╭─ DATA TO USE

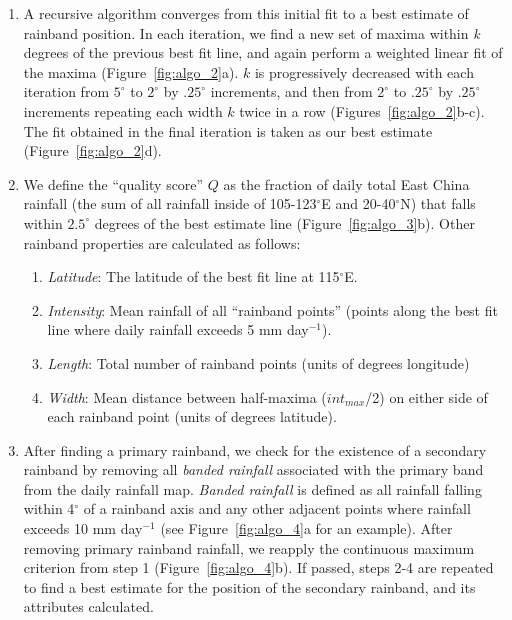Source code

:\documentclass[9pt,twocolumn,twoside,lineno]{pnas-new}
\begin{document}
\begin{enumerate}
	\item A recursive algorithm converges from this initial fit to a best estimate of rainband position. In each iteration, we find a new set of maxima within \textit{k} degrees of the previous best fit line, and again perform a weighted linear fit of the maxima (Figure~\ref{fig:algo_2}a). $k$ is progressively decreased with each iteration from $5^{\circ}$ to $2^{\circ}$ by $.25^{\circ}$ increments, and then from $2^{\circ}$ to $.25^{\circ}$ by $.25^{\circ}$ increments repeating each width $k$ twice in a row (Figures~\ref{fig:algo_2}b-c). The fit obtained in the final iteration is taken as our best estimate (Figure~\ref{fig:algo_2}d).
	
	\item We define the ``quality score'' $Q$ as the fraction of daily total East China rainfall (the sum of all rainfall inside of 105-123$^{\circ}$E and 20-40$^{\circ}$N) that falls within $2.5^{\circ}$ degrees of the best estimate line (Figure~\ref{fig:algo_3}b). Other rainband properties are calculated as follows:
	
	 \begin{enumerate}
	 
	 	\item \textit{Latitude}: The latitude of the best fit line at 115$^{\circ}$E. 
	 
	 	\item \textit{Intensity}: Mean rainfall of all ``rainband points'' (points along the best fit line where daily rainfall exceeds 5 mm day$^{-1}$).
	 
	 	\item \textit{Length}: Total number of rainband points (units of degrees longitude)
	 
	 	\item \textit{Width}: Mean distance between half-maxima ($int_{max}$/2) on either side of each rainband point (units of degrees latitude).
	 
	 \end{enumerate}
	
	\item After finding a primary rainband, we check for the existence of a secondary rainband by removing all \textit{banded rainfall} associated with the primary band from the daily rainfall map. \textit{Banded rainfall} is defined as all rainfall falling within 4$^{\circ}$ of a rainband axis and any other adjacent points where rainfall exceeds 10 mm day$^{-1}$ (see Figure~\ref{fig:algo_4}a for an example). After removing primary rainband rainfall, we reapply the continuous maximum criterion from step 1 (Figure~\ref{fig:algo_4}b). If passed, steps 2-4 are repeated to find a best estimate for the position of the secondary rainband, and its attributes calculated.
	

\end{enumerate}
\end{document}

╰─

TRY IT => The answer must consist of every line from the data that holds the string "degrees".

OUTPUT =>
	\item A recursive algorithm converges from this initial fit to a best estimate of rainband position. In each iteration, we find a new set of maxima within \textit{k} degrees of the previous best fit line, and again perform a weighted linear fit of the maxima (Figure~\ref{fig:algo_2}a). $k$ is progressively decreased with each iteration from $5^{\circ}$ to $2^{\circ}$ by $.25^{\circ}$ increments, and then from $2^{\circ}$ to $.25^{\circ}$ by $.25^{\circ}$ increments repeating each width $k$ twice in a row (Figures~\ref{fig:algo_2}b-c). The fit obtained in the final iteration is taken as our best estimate (Figure~\ref{fig:algo_2}d).
	\item We define the ``quality score'' $Q$ as the fraction of daily total East China rainfall (the sum of all rainfall inside of 105-123$^{\circ}$E and 20-40$^{\circ}$N) that falls within $2.5^{\circ}$ degrees of the best estimate line (Figure~\ref{fig:algo_3}b). Other rainband properties are calculated as follows:
	 	\item \textit{Length}: Total number of rainband points (units of degrees longitude)
	 	\item \textit{Width}: Mean distance between half-maxima ($int_{max}$/2) on either side of each rainband point (units of degrees latitude).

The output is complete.